Die Oscarverleihung steht in den Startlöchern und Everything Everywhere all at Once scheint in 4 Kategorien als Frontrunner ins Rennen zu gehen, inkl „Bester Film des Jahres“. Ich habe vorab alle nominierten Filme in der Königskategorie geworfen und stelle fest, dass dieses Jahr die meisten Filme ihren Platz unter den Top 10 verdient haben. Doch in welcher Reihenfolge? Für mein Ranking versuche ich möglichst viele Faktoren mit einzubeziehen – nicht nur den eigenen Geschmack, obwohl bei solchen Listen natürlich auch subjektive Anteile mitschwingen. „Bester Film“ ist für mich bsp. die Zusammenführung von Inszenierung, mitsamt aller akustischer und visueller Mittel, schauspielerischen Leistungen, Drehbuch und Zeitgeist.
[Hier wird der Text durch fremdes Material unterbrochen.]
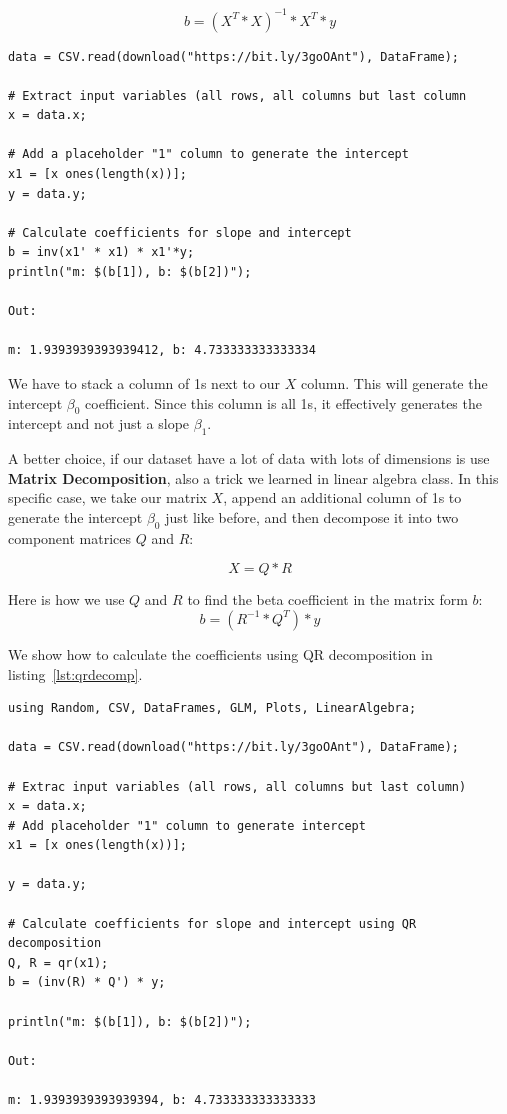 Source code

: \documentclass[a4paper, 11pt]{article}
\begin{document}
$$
b = (X^{T} * X)^{-1}*X^{T}*y
$$

\begin{lstlisting}[label={lst:inmat},caption={Using inverse and transposed matrices to fit a linear regression}]
data = CSV.read(download("https://bit.ly/3goOAnt"), DataFrame);

# Extract input variables (all rows, all columns but last column
x = data.x;

# Add a placeholder "1" column to generate the intercept
x1 = [x ones(length(x))];
y = data.y;

# Calculate coefficients for slope and intercept
b = inv(x1' * x1) * x1'*y;
println("m: $(b[1]), b: $(b[2])");

Out:

m: 1.9393939393939412, b: 4.733333333333334
\end{lstlisting}

We have to stack a column of 1s next to our $X$ column. This will generate the intercept $\beta_0$ coefficient. Since this column is all 1s, it effectively generates the intercept and not just a slope $\beta_1$.

A better choice, if our dataset have a lot of data with lots of dimensions is use \textbf{Matrix Decomposition}, also a trick we learned in linear algebra class. In this specific case, we take our matrix $X$, append an additional column of 1s to generate the intercept $\beta_0$ just like before, and then decompose it into two component matrices $Q$ and $R$:

$$
X = Q * R
$$

Here is how we use $Q$ and $R$ to find the beta coefficient in the matrix form $b$:
$$
b = (R^{-1}*Q^T)*y
$$

We show how to calculate the coefficients using QR decomposition in listing~\ref{lst:qrdecomp}.

\begin{lstlisting}[label={lst:qrdecomp},caption={Calculate coefficients for slope and intercept using QR decomposition}]
using Random, CSV, DataFrames, GLM, Plots, LinearAlgebra;

data = CSV.read(download("https://bit.ly/3goOAnt"), DataFrame);

# Extrac input variables (all rows, all columns but last column)
x = data.x;
# Add placeholder "1" column to generate intercept
x1 = [x ones(length(x))];

y = data.y;

# Calculate coefficients for slope and intercept using QR decomposition
Q, R = qr(x1);
b = (inv(R) * Q') * y;

println("m: $(b[1]), b: $(b[2])");

Out:

m: 1.9393939393939394, b: 4.733333333333333
\end{lstlisting}
\end{document}
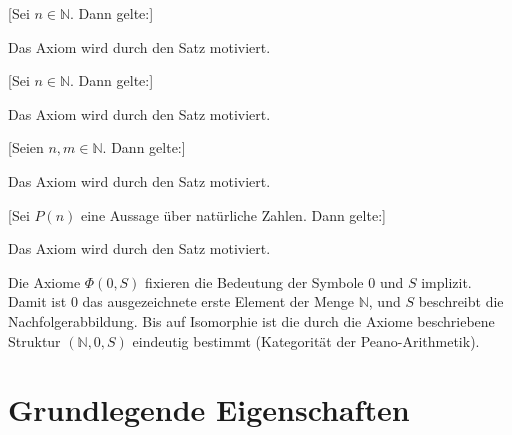 \documentclass[main.tex]{subfiles}
\begin{document}
[Sei \(n \in \mathbb{N}\). Dann gelte:]
\begin{remark}
Das Axiom wird durch den Satz 
motiviert.
\end{remark}

[Sei \(n \in \mathbb{N}\). Dann gelte:]
\begin{remark}
Das Axiom wird durch den Satz 
motiviert.
\end{remark}

[Seien \(n,m \in \mathbb{N}\). Dann gelte:]
\begin{remark}
Das Axiom wird durch den Satz 
motiviert.
\end{remark}

[Sei \(P(n)\) eine Aussage über natürliche Zahlen. Dann gelte:]
\begin{remark}
Das Axiom wird durch den Satz 
motiviert.
\end{remark}
\label{rule:Induktion}

\begin{remark}
Die Axiome \(\Phi(0,S)\) fixieren die Bedeutung der Symbole \(0\) und \(S\) 
implizit. 
Damit ist \(0\) das ausgezeichnete erste Element der Menge \(\mathbb{N}\), 
und \(S\) beschreibt die Nachfolgerabbildung. 
Bis auf Isomorphie ist die durch die Axiome beschriebene Struktur 
\((\mathbb{N},0,S)\) eindeutig bestimmt (Kategorität der Peano-Arithmetik).
\end{remark}


\chapter{Grundlegende Eigenschaften}
\end{document}
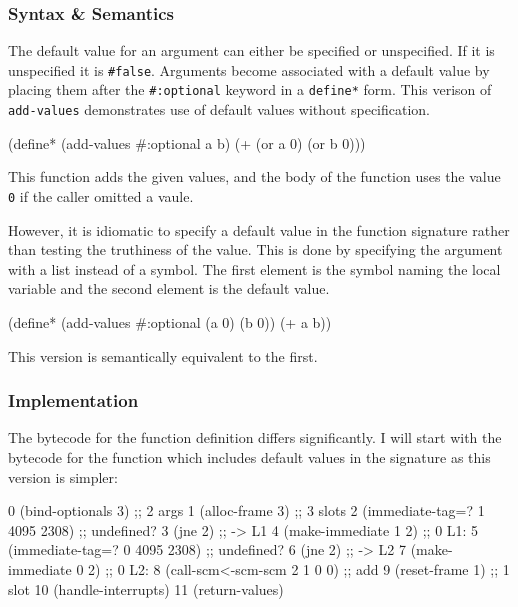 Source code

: \subsubsection{Syntax \& Semantics}
The default value for an argument can either be specified or unspecified.
If it is unspecified it is \texttt{\#false}.
Arguments become associated with a default value by placing them after the
\texttt{\#:optional} keyword in a \texttt{define*} form.
This verison of \texttt{add-values} demonstrates use of default values without
specification.

\begin{pygmented}[lang=lisp]
(define* (add-values #:optional a b)
  (+ (or a 0) (or b 0)))
\end{pygmented}

This function adds the given values, and the body of the function uses the value
\texttt{0} if the caller omitted a vaule.

However, it is idiomatic to specify a default value in the function signature rather than
testing the truthiness of the value.
This is done by specifying the argument with a list instead of a symbol.
The first element is the symbol naming the local variable and the second element is the
default value.

\begin{pygmented}[lang=lisp]
(define* (add-values #:optional (a 0) (b 0))
  (+ a b))
\end{pygmented}

This version is semantically equivalent to the first.

\subsubsection{Implementation}
The bytecode for the function definition differs significantly.
I will start with the bytecode for the function which includes default values in the
signature as this version is simpler:

\begin{pygmented}[lang=lisp]
   0    (bind-optionals 3)              ;; 2 args
   1    (alloc-frame 3)                 ;; 3 slots
   2    (immediate-tag=? 1 4095 2308)   ;; undefined?
   3    (jne 2)                         ;; -> L1
   4    (make-immediate 1 2)            ;; 0
L1:
   5    (immediate-tag=? 0 4095 2308)   ;; undefined?
   6    (jne 2)                         ;; -> L2
   7    (make-immediate 0 2)            ;; 0
L2:
   8    (call-scm<-scm-scm 2 1 0 0)     ;; add
   9    (reset-frame 1)                 ;; 1 slot
  10    (handle-interrupts)
  11    (return-values)
\end{pygmented}

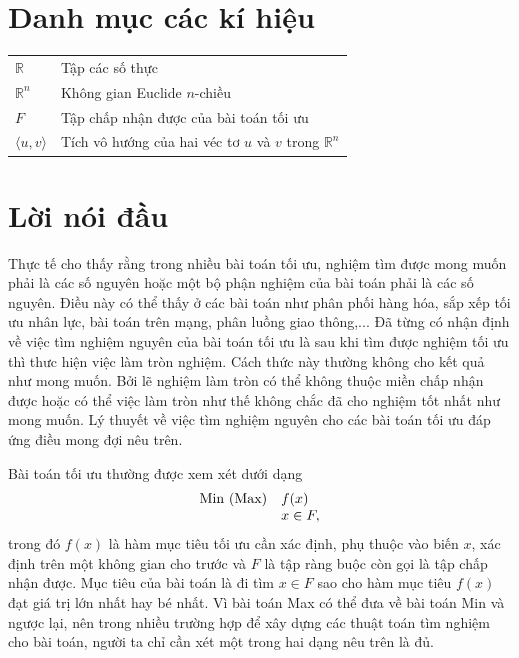 \documentclass[12pt,a4paper]{report}
\begin{document}
	\vspace{1cm}
	\newpage
	
	\tableofcontents
	\chapter*{Danh mục các kí hiệu}
	\thispagestyle{fancy}
	\begin{longtable}{l l}
		
		$\mathbb{R}$ & Tập các số thực\\
		$\mathbb{R}^n$ & Không gian Euclide $n$-chiều\\

		
		$F$ & Tập chấp nhận được của bài toán tối ưu\\
		$\langle u, v \rangle$ & Tích vô hướng của hai véc tơ $u$ và $v$ trong $\mathbb{R}^n$\\
		
		
	\end{longtable}
\newpage
{} 
\chapter*{Lời nói đầu}
\thispagestyle{fancy}
\renewcommand{\baselinestretch}{1.2}
Thực tế cho thấy rằng trong nhiều bài toán tối ưu, nghiệm tìm được mong muốn phải là các số nguyên hoặc một bộ phận nghiệm của bài toán phải là các số nguyên. Điều này có thể thấy ở các bài toán như phân phối hàng hóa, sắp xếp tối ưu nhân lực, bài toán trên mạng, phân luồng giao thông,...
Đã từng có nhận định về việc tìm nghiệm nguyên của bài toán tối ưu là sau khi tìm được nghiệm tối ưu thì thưc hiện việc làm tròn nghiệm. Cách thức này thường không cho kết quả như mong muốn. Bởi lẽ nghiệm làm tròn có thể không thuộc miền chấp nhận được hoặc  có thể việc làm tròn như thế không chắc đã cho nghiệm tốt nhất như mong muốn. Lý thuyết về việc tìm nghiệm nguyên cho các bài toán tối ưu đáp ứng điều mong đợi nêu trên.

Bài toán tối ưu thường được xem xét dưới dạng 
$$
\begin{array}{ll}
{\rm Min\ (Max)}& f(x)\\
&x \in F,
\end{array}
$$
trong đó $f(x)$ là hàm mục tiêu tối ưu cần xác định, phụ thuộc vào biến $x$, xác định trên một không gian cho trước và $F$ là tập ràng buộc còn gọi là tập chấp nhận được. Mục tiêu của bài toán là đi tìm $x\in F$ sao cho hàm mục tiêu $f(x)$ đạt giá trị lớn nhất hay bé nhất.
Vì bài toán Max có thể đưa về bài toán Min và ngược lại, nên trong nhiều trường hợp để xây dựng các thuật toán tìm nghiệm cho bài toán, người ta chỉ cần xét một trong hai dạng nêu trên là đủ.
\end{document}
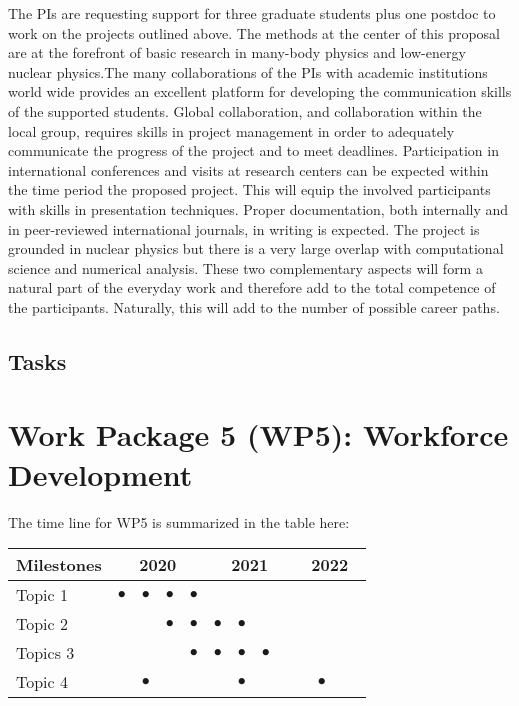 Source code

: \documentclass[10pt]{article}
\begin{document}
The PIs are requesting support for three graduate students plus one
postdoc to work on the projects outlined above. The methods at the
center of this proposal are at the forefront of basic research in
many-body physics and low-energy nuclear physics.The many
collaborations of the PIs with academic institutions world wide
provides an excellent platform for developing the communication skills
of the supported students. Global collaboration, and collaboration
within the local group, requires skills in project management in order
to adequately communicate the progress of the project and to meet
deadlines. Participation in international conferences and visits at
research centers can be expected within the time period the proposed
project. This will equip the involved participants with skills in
presentation techniques.  Proper documentation, both internally and in
peer-reviewed international journals, in writing is expected. The
project is grounded in nuclear physics but there is a very large
overlap with computational science and numerical analysis. These two
complementary aspects will form a natural part of the everyday work
and therefore add to the total competence of the
participants. Naturally, this will add to the number of possible
career paths.





\subsection{Tasks}

\section{Work Package 5 (WP5): Workforce Development}

The time line for WP5 is summarized in the table here:
\begin{footnotesize}
\begin{center}
\begin{tabular}{|l|c|c|c|c|c|c|c|c|c|c|c|c|}
\hline
\multicolumn{1}{|l}{Milestones } & \multicolumn{4}{|c|}{ 2020 } & \multicolumn{4}{c|}{ 2021 } & \multicolumn{4}{c|}{ 2022 } \\
\hline
Topic 1 &$\bullet$ &$\bullet$ &$\bullet$ &$\bullet$ & & & & & & & &  \\
\hline
Topic 2 & & &$\bullet$ &$\bullet$ &$\bullet$ &$\bullet$ & & & & & &  \\
\hline
Topics 3 & & & & $\bullet$ &$\bullet$ &$\bullet$ &$\bullet$ & & & & &  \\
\hline
Topic 4 & &$\bullet$ & & & &$\bullet$ & & & &$\bullet$ & &  \\
\hline

\end{tabular}
\end{center}
\end{footnotesize}
\end{document}
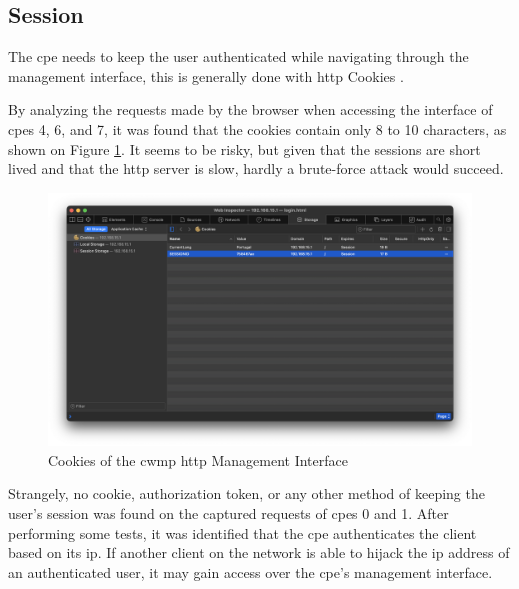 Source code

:\subsection{Session}

The \gls{cpe} needs to keep the user authenticated while navigating through the management interface, this is generally done with \gls{http} Cookies \cite{rfc6265}.

By analyzing the requests made by the browser when accessing the interface of \glspl{cpe} 4, 6, and 7, it was found that the cookies contain only 8 to 10 characters, as shown on Figure \ref{figure:cpe_cookies}. It seems to be risky, but given that the sessions are short lived and that the \gls{http} server is slow, hardly a brute-force attack would succeed.

\begin{figure}[h]
    \centering
    \includegraphics[width=\linewidth]{contents/http-management-interface-analysis/session/cpe-cookies.png}
    \caption{Cookies of the \gls{cwmp} \gls{http} Management Interface}
    \label{figure:cpe_cookies}
\end{figure}

Strangely, no cookie, authorization token, or any other method of keeping the user’s session was found on the captured requests of \glspl{cpe} 0 and 1. After performing some tests, it was identified that the \gls{cpe} authenticates the client based on its \gls{ip}. If another client on the network is able to hijack the \gls{ip} address of an authenticated user, it may gain access over the \gls{cpe}’s management interface.

\FloatBarrier
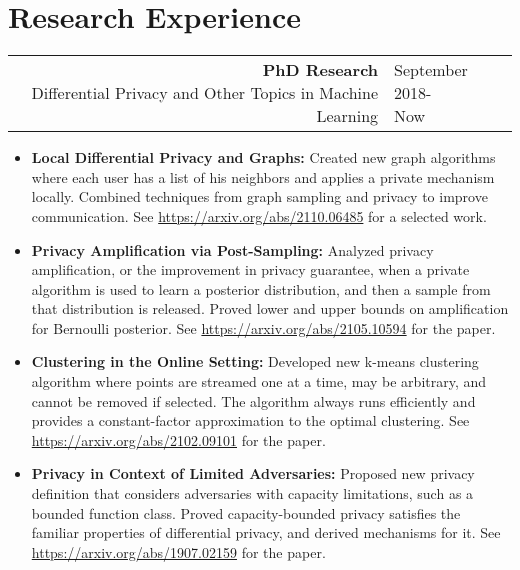 \documentclass[11pt]{article}
\newcommand{\datewidth}{0.2\textwidth}
\newcommand{\descwidth}{0.755\textwidth}
\begin{document}
\section*{Research Experience}
\begin{tabular}{rl}
\parbox[t][][t]{\descwidth}{
  \textbf{PhD Research} \\
  Differential Privacy and Other Topics in Machine Learning
} &
\parbox[t][][t]{\datewidth}{
  \raggedleft September 2018-\\Now
}%
\end{tabular}
\begin{itemize}
  \item \textbf{Local Differential Privacy and Graphs:} Created new
    graph algorithms where each user has a list of his neighbors and 
    applies a private mechanism locally. Combined techniques from
    graph sampling and privacy to improve communication. See
    \url{https://arxiv.org/abs/2110.06485} for a selected work.
    
  \item \textbf{Privacy Amplification via Post-Sampling:} Analyzed
    privacy amplification, or the improvement in privacy guarantee,
    when a private algorithm is used to learn a posterior distribution,
    and then a sample from that distribution is released. Proved
    lower and upper bounds on amplification for Bernoulli posterior. 
    See \url{https://arxiv.org/abs/2105.10594} for the paper.

  \item \textbf{Clustering in the Online Setting:} Developed new k-means
    clustering algorithm where points are streamed one at a time, may be
    arbitrary, and cannot be removed if selected. The algorithm 
    always runs efficiently and provides a constant-factor approximation 
    to the optimal clustering. See \url{https://arxiv.org/abs/2102.09101}
    for the paper.

  \item \textbf{Privacy in Context of Limited Adversaries:} Proposed new 
    privacy definition that considers adversaries with capacity limitations,
    such as a bounded function class. Proved capacity-bounded privacy satisfies
    the familiar properties of differential privacy, and derived mechanisms for
    it. See \url{https://arxiv.org/abs/1907.02159} for the paper.

\end{itemize}

\medskip
\end{document}
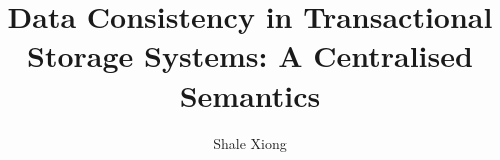 \documentclass[a4paper,UKenglish,cleveref,autoref,thm-restate,authorcolumns,anonymous]{lipics-v2019}
\title{%
Data Consistency in Transactional Storage Systems: 
A Centralised Semantics%
}
\author{Shale Xiong}{Arm research, UK}{shale.xiong@arm.com}{[orcid]}{[funding]}
\newcommand{\RootPath}{.}
\begin{document}
\maketitle

\begin{abstract}

\end{abstract}






%






\newpage
\onecolumn
\appendix

%

\end{document}
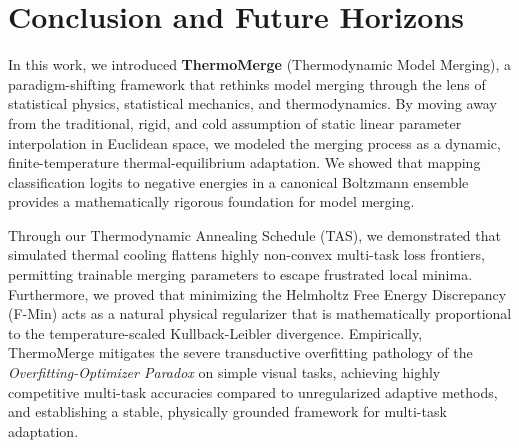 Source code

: \section{Conclusion and Future Horizons}
\label{sec:conclusion}

In this work, we introduced \textbf{ThermoMerge} (Thermodynamic Model Merging), a paradigm-shifting framework that rethinks model merging through the lens of statistical physics, statistical mechanics, and thermodynamics. By moving away from the traditional, rigid, and cold assumption of static linear parameter interpolation in Euclidean space, we modeled the merging process as a dynamic, finite-temperature thermal-equilibrium adaptation. We showed that mapping classification logits to negative energies in a canonical Boltzmann ensemble provides a mathematically rigorous foundation for model merging.

Through our Thermodynamic Annealing Schedule (TAS), we demonstrated that simulated thermal cooling flattens highly non-convex multi-task loss frontiers, permitting trainable merging parameters to escape frustrated local minima. Furthermore, we proved that minimizing the Helmholtz Free Energy Discrepancy (F-Min) acts as a natural physical regularizer that is mathematically proportional to the temperature-scaled Kullback-Leibler divergence. Empirically, ThermoMerge mitigates the severe transductive overfitting pathology of the \emph{Overfitting-Optimizer Paradox} on simple visual tasks, achieving highly competitive multi-task accuracies compared to unregularized adaptive methods, and establishing a stable, physically grounded framework for multi-task adaptation.

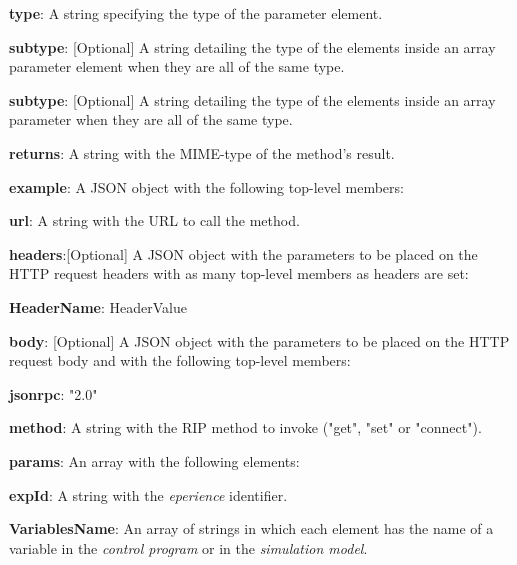 \begin{myEnumerate}
\begin{myEnumerate}
\begin{myEnumerate}
\begin{myEnumerate}
\begin{myEnumerate}
                    \item \textbf{type}: A string specifying the type of the parameter element.
                    \item \textbf{subtype}: [Optional] A string detailing the type of the elements inside an array parameter element when they are all of the same type.
                \end{myEnumerate}
                \item \textbf{subtype}: [Optional] A string detailing the type of the elements inside an array parameter when they are all of the same type.
            \end{myEnumerate}
            \item \textbf{returns}: A string with the MIME-type of the method's result.
            \item \textbf{example}: A JSON object with the following top-level members:
            \begin{myEnumerate}
                    \item \textbf{url}: A string with the URL to call the method.
                    \item \textbf{headers}:[Optional] A JSON object with the parameters to be placed on the HTTP request headers with as many top-level members as headers are set:
                    \begin{myEnumerate}
                        \item \textbf{HeaderName}: HeaderValue
                    \end{myEnumerate}
                    \item \textbf{body}: [Optional] A JSON object with the parameters to be placed on the HTTP request body and with the following top-level members:
                    \begin{myEnumerate}
                        \item \textbf{jsonrpc}: "2.0"
                        \item \textbf{method}: A string with the RIP method to invoke ("get", "set" or "connect"). %
                        \item \textbf{params}: An array with the following elements:
                        \begin{myEnumerate}
                            \item \textbf{expId}: A string with the \textit{eperience} identifier.
                            \item \textbf{VariablesName}: An array of strings in which each element has the name of a variable in the \textit{control program} or in the \textit{simulation model}.

\end{myEnumerate}
\end{myEnumerate}
\end{myEnumerate}
\end{myEnumerate}
\end{myEnumerate}
\end{myEnumerate}
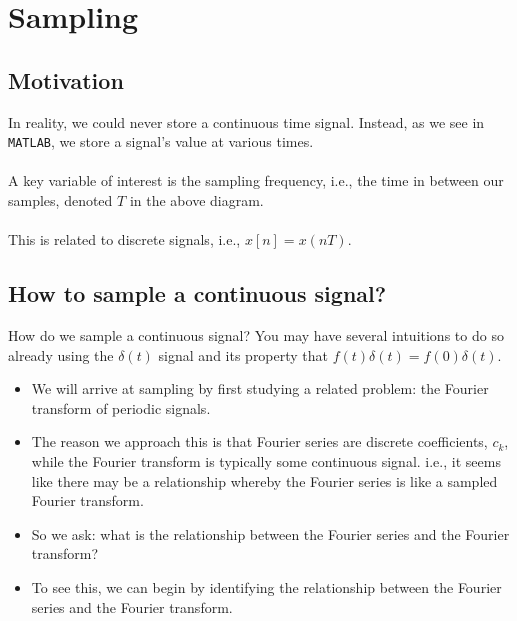 \documentclass[10pt]{article}
\begin{document}
\section*{Sampling}
\subsection*{Motivation}
In reality, we could never store a continuous time signal.  Instead, as we see in \texttt{MATLAB}, we store a signal's value at various times.\\\\
A key variable of interest is the sampling frequency, i.e., the time in between our samples, denoted $T$ in the above diagram.\\\\
This is related to discrete signals, i.e., $x[n] = x(nT)$.
\subsection*{How to sample a continuous signal?}
How do we sample a continuous signal?  You may have several intuitions to do so already using the $\delta(t)$ signal and its property that $f(t) \delta(t) = f(0) \delta(t)$.
\begin{itemize}
    \item We will arrive at sampling by first studying a related problem: the Fourier transform of periodic signals.
    \item The reason we approach this is that Fourier series are discrete coefficients, $c_k$, while the Fourier transform is typically some continuous signal.  i.e., it seems like there may be a relationship whereby the Fourier series is like a sampled Fourier transform.
    \item So we ask: what is the relationship between the Fourier series and the Fourier transform?
    \item To see this, we can begin by identifying the relationship between the Fourier series and the Fourier transform.
\end{itemize}
\end{document}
Im Anschluss würde ich mich freuen, wenn ihr Euer Ranking und Eure Gedanken im Kommentarfeld posten würdet! Ich bin mir fast sicher, dass Eure Listen teilweise ganz anders aussehen – nur Mut! Ich habe mir die Entscheidungen nicht leicht gemacht und hoffe gut abgewogen zu haben! Unterhaltsam sind alle 10 nominierten Werke für mich – einen richtigen Stinker konnte ich nicht ausmachen, allerdings sind einige unter meinen Erwartungen geblieben und ich hätte mit über Filme wie Aftersun und The Whale unter den Nominierten gefreut! Los gehts!
10 AVATAR: DER WEG DES WASSERS
Viele Jahre sind vergangen, seitdem die Na’vi erfolgreich die Menschen von ihrem Planeten Pandora vertrieben haben. Jake Sully ist einer der wenigen, die bleiben durften, und lebt nun selbst in Gestalt eines NA’vi in den Wäldern seiner neuen Heimat. Gemeinsam mit Neytiri, den Kindern Kiri, Neteyam, Lo’ak und Tuktirey sowie dem Menschenkind Spider führen sie ein beschauliches Leben – bis zu dem Tag, an dem die Menschen zurück sind und erneut versuchen, den Planeten zu unterwerfen…
Der erste Teil war seinerzeit ein Event, der zweite ist es zum Teil auch, allerdings mit angezogener Handbremse, auch wenn die Fortsetzung wieder mit überwältigenden Bildern einer fremden Welt und fantasievollen Kreaturen aufwartet, täuscht Cameron kaum darüber hinweg, dass die Geschichte noch dünner ist als beim Vorgänger. So wirkt es vielmehr, dass der Film mehr an der eigenen Technik interessiert ist als an den 08/15-Familiendramen und dem seltsam unsinnigen Krieg. Bezeichnend, dass in der heutigen Zeit sowas reicht, um einen Milliardenumsatz zu generieren.
09 ELVIS
Kann man viel Neues über Elvis Presley erzählen? Wohl kaum. Für den australischen Regisseur Baz Luhrmann ist der Mann fürs Finanzielle Colonel Tom Parker der richtige Aufhänger. Ob man dem „echten“ Sänger mit der Schmalzlocke dadurch näher kommt, ist eine andere Frage. Das Tom Hanks seine wohl schwächste Leistung seiner Karriere abliefert macht es dem Zuschauer nicht gerade leicht eine emotionale Verbindung bei dem Schnittgewitter zu Elvis aufzubauen. Dankenswerter Weise ändert sich nach einer knappen Stunde die Tonart und der Film gewinnt an Ruhe und Tiefe.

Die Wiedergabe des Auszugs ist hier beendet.